Task details -> Below are entries to examine: work out how many lines contain the word "Addition", and give only that number.

*** Opening of Supplied material ***

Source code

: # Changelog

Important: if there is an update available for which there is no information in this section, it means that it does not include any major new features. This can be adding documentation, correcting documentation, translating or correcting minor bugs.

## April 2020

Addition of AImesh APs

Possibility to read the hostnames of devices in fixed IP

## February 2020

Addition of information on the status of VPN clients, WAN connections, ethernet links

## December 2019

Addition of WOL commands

*** Close of Supplied material ***

Task result -> 3